§ What the task requires: Copy out each line of the entries where the word "will" is present.

[Stored dataset items]
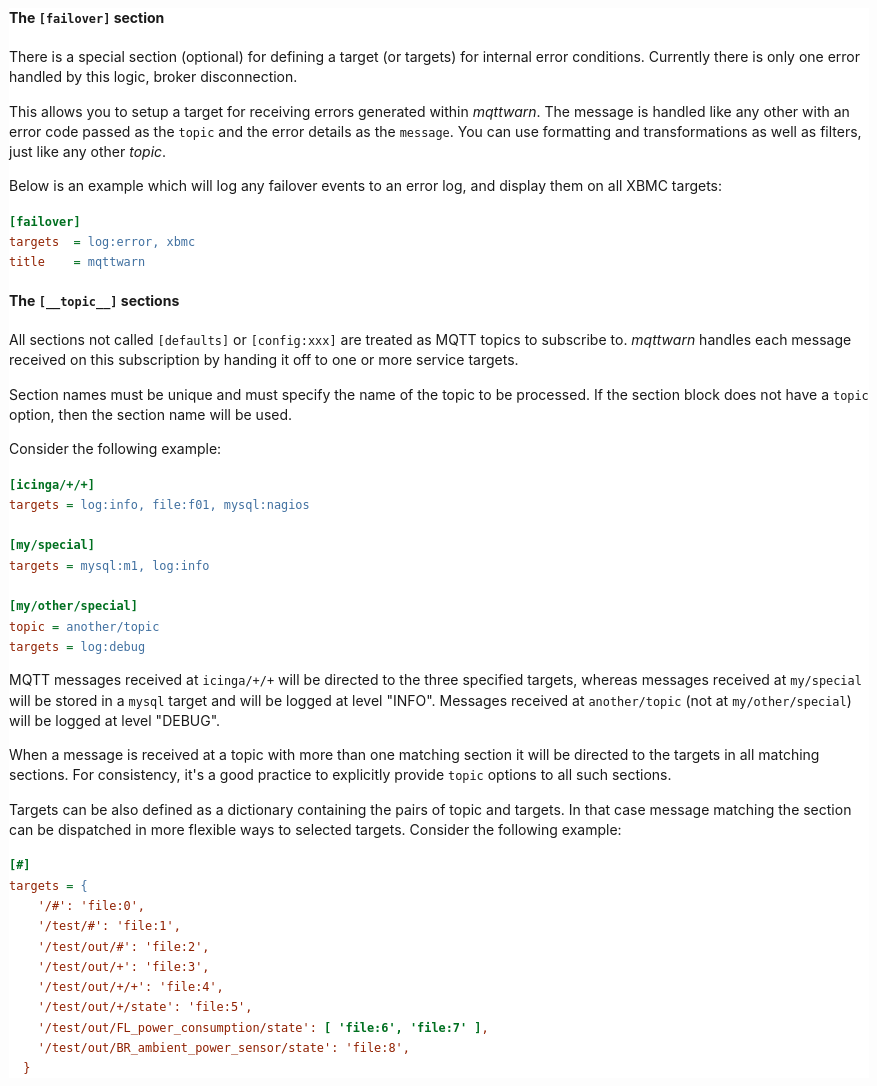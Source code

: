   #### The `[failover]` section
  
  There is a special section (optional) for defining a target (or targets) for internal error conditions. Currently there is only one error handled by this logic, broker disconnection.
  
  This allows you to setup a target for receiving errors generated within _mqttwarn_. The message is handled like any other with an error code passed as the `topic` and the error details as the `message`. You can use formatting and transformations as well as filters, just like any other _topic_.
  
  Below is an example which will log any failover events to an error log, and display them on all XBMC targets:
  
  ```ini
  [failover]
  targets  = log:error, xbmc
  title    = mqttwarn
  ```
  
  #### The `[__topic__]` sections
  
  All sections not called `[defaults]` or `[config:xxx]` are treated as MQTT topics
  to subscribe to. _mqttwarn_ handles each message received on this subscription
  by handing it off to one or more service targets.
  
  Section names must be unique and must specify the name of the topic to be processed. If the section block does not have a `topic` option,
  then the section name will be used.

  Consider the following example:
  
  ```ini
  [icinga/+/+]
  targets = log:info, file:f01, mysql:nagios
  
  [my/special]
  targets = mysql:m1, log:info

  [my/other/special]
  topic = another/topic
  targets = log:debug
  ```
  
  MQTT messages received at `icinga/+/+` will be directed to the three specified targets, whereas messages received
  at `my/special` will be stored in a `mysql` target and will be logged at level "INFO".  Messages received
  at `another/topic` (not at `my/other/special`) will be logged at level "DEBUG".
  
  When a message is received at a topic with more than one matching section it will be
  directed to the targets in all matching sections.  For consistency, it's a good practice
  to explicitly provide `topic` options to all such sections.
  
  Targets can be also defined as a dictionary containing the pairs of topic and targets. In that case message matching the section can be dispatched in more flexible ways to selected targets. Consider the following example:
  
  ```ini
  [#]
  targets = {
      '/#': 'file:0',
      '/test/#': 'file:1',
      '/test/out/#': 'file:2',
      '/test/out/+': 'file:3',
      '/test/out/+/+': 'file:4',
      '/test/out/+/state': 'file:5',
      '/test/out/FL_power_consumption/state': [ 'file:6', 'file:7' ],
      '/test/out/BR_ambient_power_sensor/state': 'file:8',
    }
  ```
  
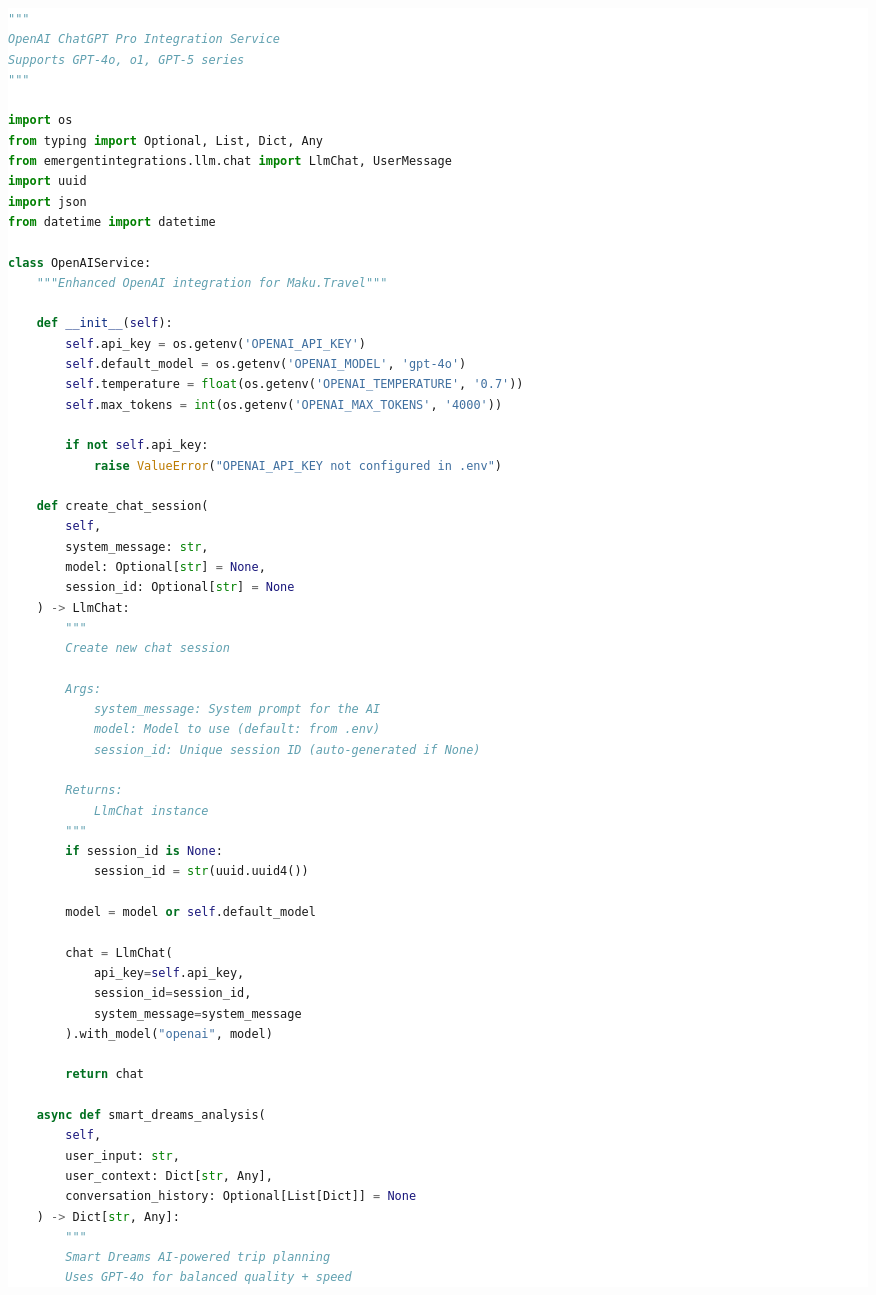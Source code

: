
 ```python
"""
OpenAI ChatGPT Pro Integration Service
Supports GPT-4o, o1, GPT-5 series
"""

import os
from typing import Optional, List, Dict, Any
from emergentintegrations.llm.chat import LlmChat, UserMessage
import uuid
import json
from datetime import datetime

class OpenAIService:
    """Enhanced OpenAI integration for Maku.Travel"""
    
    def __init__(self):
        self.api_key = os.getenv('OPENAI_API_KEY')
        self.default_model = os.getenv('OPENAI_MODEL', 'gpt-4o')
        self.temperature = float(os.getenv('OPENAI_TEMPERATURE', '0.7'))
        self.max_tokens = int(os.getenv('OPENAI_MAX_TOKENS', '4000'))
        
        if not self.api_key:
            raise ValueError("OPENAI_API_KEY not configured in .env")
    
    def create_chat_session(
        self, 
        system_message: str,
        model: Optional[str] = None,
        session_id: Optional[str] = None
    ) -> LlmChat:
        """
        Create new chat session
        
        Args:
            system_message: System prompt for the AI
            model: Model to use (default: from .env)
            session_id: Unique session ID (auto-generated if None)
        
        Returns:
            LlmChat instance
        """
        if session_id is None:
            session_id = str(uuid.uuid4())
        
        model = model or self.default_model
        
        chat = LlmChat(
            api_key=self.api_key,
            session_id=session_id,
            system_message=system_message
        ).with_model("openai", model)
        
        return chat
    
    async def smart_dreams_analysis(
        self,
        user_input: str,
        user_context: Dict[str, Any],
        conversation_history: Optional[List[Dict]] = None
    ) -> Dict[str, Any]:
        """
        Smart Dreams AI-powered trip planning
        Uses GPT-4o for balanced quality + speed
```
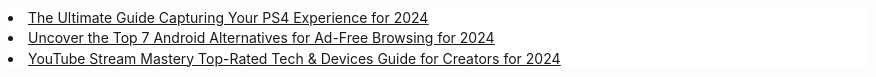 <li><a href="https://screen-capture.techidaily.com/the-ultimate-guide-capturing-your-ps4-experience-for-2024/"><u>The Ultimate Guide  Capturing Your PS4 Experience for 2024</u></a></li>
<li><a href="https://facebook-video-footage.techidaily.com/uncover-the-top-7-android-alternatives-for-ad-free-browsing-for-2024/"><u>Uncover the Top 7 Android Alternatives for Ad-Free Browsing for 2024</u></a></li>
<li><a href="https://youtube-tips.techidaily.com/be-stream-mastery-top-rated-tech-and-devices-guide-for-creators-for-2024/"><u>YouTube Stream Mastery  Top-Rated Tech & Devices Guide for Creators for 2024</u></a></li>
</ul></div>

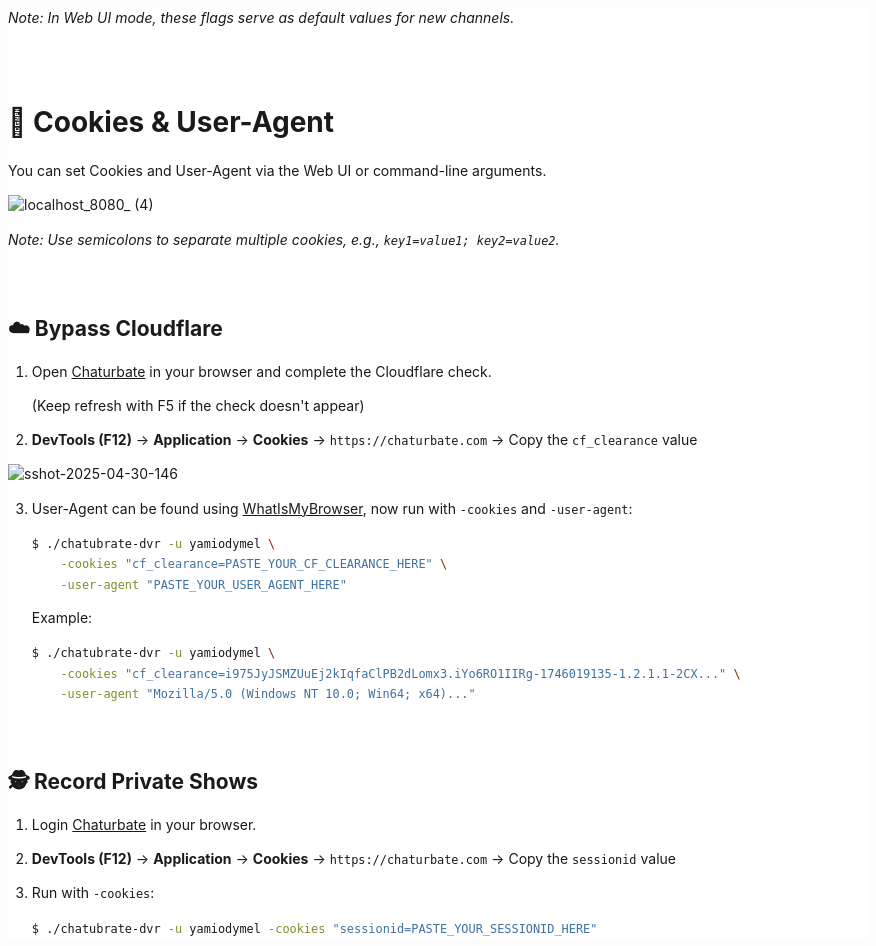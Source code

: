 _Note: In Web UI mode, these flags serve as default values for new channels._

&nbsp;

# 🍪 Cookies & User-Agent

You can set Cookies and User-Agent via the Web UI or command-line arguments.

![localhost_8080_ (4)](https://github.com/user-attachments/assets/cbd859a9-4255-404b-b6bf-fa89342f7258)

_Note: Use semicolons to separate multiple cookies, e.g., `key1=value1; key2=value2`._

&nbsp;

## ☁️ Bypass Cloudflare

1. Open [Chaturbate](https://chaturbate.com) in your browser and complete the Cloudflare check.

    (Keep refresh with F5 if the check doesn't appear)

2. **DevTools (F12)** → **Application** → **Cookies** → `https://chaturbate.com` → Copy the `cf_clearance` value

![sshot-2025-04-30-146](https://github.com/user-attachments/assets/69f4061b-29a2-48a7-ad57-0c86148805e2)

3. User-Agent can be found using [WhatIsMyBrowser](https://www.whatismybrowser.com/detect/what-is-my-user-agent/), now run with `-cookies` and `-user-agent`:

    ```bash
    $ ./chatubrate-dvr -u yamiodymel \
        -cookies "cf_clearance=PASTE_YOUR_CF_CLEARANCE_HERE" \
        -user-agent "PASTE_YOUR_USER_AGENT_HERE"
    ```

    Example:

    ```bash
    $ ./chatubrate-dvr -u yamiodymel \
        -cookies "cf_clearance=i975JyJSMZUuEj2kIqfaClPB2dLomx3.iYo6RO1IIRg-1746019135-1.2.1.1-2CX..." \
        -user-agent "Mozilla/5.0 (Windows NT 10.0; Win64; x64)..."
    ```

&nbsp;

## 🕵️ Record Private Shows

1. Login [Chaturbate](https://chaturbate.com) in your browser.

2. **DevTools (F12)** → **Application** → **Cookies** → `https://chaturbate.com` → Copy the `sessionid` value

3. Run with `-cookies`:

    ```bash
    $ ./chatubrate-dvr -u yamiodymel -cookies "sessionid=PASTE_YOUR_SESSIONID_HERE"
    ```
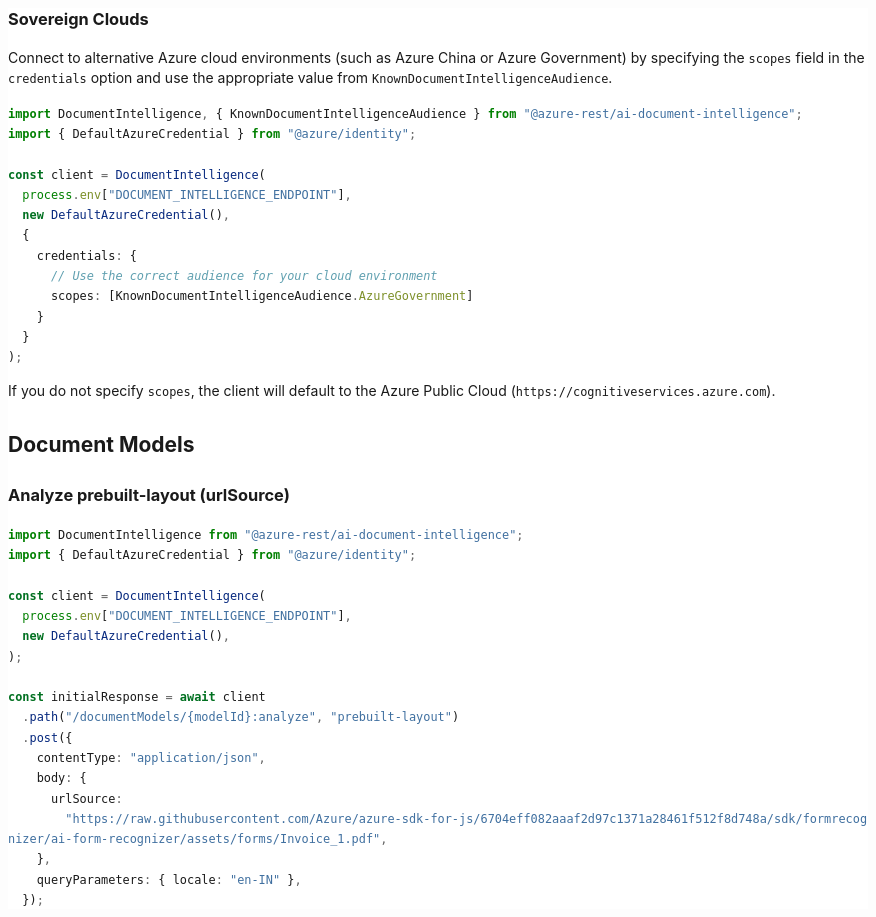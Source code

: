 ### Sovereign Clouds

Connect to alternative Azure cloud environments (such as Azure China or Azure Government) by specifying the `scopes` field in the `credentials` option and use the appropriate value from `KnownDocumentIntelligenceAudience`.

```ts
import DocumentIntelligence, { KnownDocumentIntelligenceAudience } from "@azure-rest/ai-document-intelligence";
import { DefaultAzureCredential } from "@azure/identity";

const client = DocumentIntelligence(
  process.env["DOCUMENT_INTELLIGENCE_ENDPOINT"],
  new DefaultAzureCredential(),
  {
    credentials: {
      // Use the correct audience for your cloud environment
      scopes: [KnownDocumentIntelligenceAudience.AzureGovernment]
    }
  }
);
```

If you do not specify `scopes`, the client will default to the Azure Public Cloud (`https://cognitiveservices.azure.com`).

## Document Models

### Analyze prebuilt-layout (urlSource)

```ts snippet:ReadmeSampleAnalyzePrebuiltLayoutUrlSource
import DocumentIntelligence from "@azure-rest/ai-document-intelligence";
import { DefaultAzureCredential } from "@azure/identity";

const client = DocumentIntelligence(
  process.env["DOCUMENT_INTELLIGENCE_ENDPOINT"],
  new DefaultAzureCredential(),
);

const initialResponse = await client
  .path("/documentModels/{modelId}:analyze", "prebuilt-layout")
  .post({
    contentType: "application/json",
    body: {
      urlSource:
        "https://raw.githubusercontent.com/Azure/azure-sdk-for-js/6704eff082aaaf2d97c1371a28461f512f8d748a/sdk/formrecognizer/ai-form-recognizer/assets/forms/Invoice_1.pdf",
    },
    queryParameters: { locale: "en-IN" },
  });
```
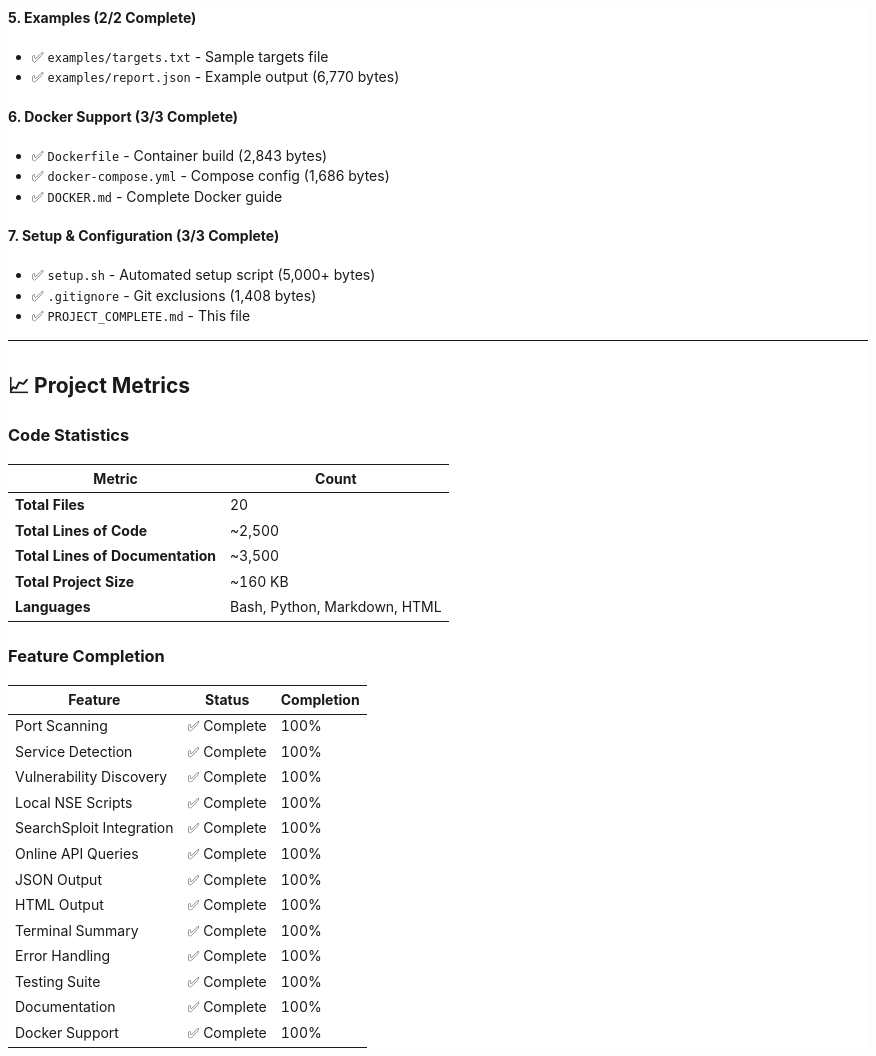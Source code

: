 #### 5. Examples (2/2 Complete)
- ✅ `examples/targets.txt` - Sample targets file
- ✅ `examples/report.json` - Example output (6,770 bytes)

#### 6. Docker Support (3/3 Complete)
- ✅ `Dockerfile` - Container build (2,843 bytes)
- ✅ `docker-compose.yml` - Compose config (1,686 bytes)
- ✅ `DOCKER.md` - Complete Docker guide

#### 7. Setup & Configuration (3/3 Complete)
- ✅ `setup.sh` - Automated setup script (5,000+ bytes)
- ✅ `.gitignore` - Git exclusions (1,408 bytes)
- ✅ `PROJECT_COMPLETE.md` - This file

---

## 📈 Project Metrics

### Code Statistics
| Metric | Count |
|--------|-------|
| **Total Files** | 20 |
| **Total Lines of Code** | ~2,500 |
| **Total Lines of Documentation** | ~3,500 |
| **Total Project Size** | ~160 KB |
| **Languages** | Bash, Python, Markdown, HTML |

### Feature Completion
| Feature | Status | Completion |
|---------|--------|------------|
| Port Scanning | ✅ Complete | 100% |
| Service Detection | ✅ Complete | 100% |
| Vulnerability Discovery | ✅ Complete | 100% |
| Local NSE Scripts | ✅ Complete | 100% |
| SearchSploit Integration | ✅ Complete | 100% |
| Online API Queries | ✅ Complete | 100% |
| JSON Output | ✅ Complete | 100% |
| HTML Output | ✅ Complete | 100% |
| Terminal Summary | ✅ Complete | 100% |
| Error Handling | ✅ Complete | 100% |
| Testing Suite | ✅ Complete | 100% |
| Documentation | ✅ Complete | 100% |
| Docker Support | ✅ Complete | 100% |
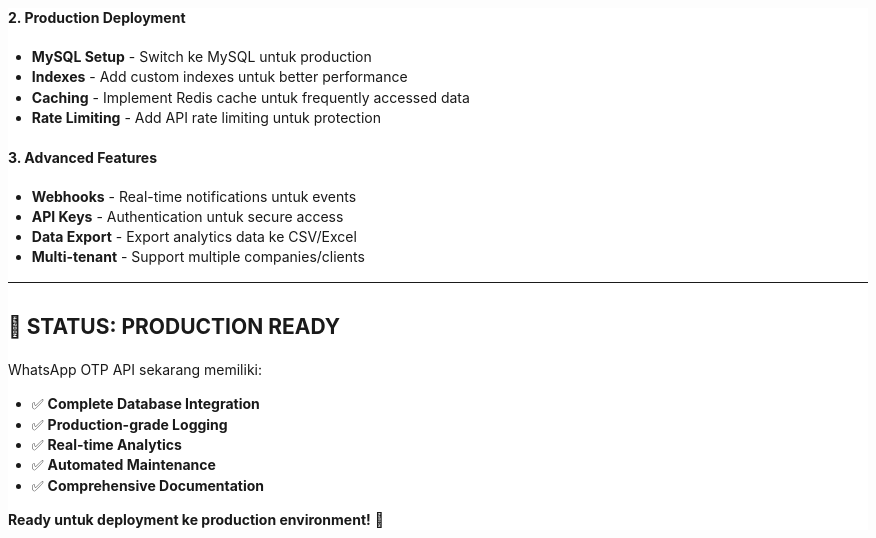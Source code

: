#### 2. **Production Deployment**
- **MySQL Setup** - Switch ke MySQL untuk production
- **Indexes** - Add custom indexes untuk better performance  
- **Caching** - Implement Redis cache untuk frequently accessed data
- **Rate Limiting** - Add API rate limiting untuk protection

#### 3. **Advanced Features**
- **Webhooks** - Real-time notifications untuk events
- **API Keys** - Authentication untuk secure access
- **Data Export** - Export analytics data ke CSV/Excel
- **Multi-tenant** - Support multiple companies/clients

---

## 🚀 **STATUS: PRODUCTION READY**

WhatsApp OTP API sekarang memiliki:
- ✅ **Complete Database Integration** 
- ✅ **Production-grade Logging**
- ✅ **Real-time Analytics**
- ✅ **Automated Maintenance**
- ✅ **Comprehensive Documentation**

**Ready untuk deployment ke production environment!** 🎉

§ The completed task:
  Below is an example which will log any failover events to an error log, and display them on all XBMC targets:
  then the section name will be used.
  MQTT messages received at `icinga/+/+` will be directed to the three specified targets, whereas messages received
  at `my/special` will be stored in a `mysql` target and will be logged at level "INFO".  Messages received
  at `another/topic` (not at `my/other/special`) will be logged at level "DEBUG".
  When a message is received at a topic with more than one matching section it will be
If you do not specify `scopes`, the client will default to the Azure Public Cloud (`https://cognitiveservices.azure.com`).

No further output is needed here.